---- RECORDS FOR THE EXERCISE
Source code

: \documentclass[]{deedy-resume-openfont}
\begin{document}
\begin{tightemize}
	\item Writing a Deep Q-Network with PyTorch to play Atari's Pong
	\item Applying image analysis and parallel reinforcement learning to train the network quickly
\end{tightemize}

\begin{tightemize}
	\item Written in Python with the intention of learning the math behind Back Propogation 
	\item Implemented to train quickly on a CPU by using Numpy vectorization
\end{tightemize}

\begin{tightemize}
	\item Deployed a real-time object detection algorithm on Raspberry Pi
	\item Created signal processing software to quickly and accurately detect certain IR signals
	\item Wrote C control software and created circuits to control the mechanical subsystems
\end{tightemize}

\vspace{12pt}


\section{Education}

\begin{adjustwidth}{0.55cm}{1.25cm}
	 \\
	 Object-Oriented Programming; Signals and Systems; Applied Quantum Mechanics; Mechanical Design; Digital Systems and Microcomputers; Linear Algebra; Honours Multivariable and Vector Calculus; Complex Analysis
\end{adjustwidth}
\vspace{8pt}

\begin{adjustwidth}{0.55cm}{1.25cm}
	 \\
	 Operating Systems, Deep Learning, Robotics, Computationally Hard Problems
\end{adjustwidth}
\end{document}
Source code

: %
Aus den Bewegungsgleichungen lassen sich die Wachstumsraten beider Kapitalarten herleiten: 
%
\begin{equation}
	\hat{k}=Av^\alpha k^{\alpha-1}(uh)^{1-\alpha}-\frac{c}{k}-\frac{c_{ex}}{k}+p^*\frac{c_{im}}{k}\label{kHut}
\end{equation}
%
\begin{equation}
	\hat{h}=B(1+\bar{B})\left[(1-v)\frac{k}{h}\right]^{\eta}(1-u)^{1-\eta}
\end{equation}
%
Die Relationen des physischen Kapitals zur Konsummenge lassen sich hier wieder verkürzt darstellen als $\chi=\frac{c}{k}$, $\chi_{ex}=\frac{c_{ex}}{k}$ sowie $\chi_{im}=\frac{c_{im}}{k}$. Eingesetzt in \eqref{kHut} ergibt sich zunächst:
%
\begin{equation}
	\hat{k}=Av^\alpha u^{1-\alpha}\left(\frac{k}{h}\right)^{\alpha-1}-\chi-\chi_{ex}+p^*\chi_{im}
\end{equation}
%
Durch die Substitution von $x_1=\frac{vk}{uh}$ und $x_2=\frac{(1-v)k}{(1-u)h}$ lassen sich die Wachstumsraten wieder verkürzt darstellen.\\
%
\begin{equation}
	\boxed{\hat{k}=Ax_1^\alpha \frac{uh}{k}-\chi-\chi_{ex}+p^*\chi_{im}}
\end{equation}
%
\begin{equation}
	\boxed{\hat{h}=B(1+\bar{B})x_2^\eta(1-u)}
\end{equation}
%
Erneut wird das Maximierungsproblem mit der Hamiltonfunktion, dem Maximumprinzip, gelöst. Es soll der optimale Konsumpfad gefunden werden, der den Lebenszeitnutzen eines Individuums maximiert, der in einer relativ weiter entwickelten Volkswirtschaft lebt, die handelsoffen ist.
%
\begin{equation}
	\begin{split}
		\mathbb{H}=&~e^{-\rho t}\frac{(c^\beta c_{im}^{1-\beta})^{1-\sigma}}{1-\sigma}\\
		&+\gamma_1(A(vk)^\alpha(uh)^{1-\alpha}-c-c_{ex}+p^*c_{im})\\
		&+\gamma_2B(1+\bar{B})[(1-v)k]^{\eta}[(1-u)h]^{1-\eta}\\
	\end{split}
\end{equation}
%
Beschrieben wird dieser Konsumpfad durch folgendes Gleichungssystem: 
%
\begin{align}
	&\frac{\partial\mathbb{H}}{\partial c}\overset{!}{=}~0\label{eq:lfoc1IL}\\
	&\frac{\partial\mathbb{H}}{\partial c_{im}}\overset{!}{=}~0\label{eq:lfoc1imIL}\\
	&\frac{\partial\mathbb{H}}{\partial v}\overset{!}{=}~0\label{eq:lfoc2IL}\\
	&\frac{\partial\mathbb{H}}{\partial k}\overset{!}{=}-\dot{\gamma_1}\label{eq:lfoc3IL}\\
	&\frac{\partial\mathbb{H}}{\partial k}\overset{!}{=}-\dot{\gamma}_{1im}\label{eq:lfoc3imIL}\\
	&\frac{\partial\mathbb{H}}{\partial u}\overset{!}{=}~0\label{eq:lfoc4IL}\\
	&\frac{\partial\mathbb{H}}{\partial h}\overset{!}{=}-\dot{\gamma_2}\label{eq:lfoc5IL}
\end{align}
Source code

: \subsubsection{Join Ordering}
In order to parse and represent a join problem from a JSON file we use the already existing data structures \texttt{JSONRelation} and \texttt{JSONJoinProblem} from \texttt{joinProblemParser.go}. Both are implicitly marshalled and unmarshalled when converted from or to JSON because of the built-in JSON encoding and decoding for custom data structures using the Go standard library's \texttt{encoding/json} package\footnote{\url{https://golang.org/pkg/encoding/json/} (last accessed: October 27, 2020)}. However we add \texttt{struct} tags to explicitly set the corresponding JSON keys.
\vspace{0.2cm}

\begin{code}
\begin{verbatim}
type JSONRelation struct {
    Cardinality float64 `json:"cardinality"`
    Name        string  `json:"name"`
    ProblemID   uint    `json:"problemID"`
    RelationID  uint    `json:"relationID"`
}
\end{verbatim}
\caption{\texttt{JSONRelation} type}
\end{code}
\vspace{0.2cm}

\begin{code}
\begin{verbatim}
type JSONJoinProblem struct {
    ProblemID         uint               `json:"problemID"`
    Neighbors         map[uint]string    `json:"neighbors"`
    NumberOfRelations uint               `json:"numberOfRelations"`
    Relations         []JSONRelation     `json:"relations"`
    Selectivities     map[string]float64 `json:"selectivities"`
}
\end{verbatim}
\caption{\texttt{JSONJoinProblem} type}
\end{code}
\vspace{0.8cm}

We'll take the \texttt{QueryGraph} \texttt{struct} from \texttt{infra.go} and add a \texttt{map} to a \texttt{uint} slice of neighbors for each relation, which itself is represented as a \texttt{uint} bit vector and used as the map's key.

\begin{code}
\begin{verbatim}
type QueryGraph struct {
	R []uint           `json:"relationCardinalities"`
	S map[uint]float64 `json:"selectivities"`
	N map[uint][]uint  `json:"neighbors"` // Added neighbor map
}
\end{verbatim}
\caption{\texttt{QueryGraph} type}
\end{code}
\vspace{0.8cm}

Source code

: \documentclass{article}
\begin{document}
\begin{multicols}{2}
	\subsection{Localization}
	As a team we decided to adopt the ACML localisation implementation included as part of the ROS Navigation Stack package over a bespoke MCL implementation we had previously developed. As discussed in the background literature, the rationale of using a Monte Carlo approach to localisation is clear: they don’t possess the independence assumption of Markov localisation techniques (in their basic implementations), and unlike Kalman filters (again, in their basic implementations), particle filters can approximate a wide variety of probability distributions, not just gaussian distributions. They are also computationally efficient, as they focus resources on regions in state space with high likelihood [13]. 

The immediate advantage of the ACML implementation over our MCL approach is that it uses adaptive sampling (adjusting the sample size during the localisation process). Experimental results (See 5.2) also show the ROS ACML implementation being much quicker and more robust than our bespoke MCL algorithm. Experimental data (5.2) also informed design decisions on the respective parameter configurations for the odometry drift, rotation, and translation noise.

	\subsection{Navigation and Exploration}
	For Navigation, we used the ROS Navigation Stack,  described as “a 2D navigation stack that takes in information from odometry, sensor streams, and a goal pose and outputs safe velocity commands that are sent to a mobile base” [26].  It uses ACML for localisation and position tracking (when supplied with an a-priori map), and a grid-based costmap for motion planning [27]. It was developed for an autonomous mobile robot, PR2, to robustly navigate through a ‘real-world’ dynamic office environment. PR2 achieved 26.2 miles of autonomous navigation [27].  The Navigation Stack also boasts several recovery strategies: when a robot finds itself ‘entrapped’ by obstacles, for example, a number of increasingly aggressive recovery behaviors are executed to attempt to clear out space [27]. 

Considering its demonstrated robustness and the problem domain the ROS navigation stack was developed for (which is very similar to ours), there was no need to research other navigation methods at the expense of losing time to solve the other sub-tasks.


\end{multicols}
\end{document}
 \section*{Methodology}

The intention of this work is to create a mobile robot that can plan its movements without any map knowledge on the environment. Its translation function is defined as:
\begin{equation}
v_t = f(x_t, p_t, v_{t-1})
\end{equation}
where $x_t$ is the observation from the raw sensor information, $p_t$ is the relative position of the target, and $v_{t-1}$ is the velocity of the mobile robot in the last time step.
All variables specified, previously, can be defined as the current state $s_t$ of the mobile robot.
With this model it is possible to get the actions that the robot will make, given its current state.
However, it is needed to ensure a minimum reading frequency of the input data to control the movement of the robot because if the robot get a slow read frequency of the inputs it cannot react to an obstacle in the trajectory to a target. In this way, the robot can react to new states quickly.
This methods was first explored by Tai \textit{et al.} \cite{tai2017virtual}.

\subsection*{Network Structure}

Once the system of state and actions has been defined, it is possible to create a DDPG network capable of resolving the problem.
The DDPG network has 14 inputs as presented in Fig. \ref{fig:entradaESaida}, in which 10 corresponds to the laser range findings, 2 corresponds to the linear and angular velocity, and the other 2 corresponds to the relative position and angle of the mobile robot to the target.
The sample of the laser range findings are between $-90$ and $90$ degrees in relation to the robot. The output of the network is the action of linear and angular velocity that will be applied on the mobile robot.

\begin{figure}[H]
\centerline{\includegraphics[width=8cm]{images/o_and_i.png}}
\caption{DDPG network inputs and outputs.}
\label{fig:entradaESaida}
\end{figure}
--------
TASK ITEM. Locate the word "DDPG" in the records and collect each line it appears in.

ANSWER SPACE.
Once the system of state and actions has been defined, it is possible to create a DDPG network capable of resolving the problem.
The DDPG network has 14 inputs as presented in Fig. \ref{fig:entradaESaida}, in which 10 corresponds to the laser range findings, 2 corresponds to the linear and angular velocity, and the other 2 corresponds to the relative position and angle of the mobile robot to the target.
\caption{DDPG network inputs and outputs.}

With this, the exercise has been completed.